### [Work request]
How many lines in the records below contain the word "солнцем"? Reply with the number alone.

### [Data records]
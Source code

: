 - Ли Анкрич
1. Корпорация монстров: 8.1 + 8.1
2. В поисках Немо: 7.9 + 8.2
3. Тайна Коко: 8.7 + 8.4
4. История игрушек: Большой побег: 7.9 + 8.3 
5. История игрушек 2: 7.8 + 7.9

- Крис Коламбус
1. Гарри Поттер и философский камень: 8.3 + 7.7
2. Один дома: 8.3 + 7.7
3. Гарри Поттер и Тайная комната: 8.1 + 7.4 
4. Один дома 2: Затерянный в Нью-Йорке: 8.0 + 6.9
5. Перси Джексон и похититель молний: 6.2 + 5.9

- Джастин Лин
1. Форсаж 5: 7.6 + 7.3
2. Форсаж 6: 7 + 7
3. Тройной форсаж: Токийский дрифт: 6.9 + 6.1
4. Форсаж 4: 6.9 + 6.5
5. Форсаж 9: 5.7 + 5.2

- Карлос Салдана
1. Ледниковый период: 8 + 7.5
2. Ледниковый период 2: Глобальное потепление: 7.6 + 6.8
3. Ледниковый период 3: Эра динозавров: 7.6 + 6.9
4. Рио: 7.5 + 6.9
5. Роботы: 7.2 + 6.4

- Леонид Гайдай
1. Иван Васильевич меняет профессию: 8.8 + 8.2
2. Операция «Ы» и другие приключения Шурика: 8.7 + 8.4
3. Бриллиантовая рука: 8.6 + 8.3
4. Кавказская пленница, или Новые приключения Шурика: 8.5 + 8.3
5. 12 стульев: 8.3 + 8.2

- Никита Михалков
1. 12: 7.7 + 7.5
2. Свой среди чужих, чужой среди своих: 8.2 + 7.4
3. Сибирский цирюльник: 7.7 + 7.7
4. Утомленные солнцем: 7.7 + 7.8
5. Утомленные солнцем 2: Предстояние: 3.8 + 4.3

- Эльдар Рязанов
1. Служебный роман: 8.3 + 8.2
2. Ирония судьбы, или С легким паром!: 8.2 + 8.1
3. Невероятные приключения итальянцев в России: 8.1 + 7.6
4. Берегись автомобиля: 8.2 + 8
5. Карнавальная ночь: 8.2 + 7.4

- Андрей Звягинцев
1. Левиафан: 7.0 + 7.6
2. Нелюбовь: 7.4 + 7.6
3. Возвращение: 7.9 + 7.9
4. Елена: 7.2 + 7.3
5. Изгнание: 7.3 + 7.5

### [Solution to this problem]
2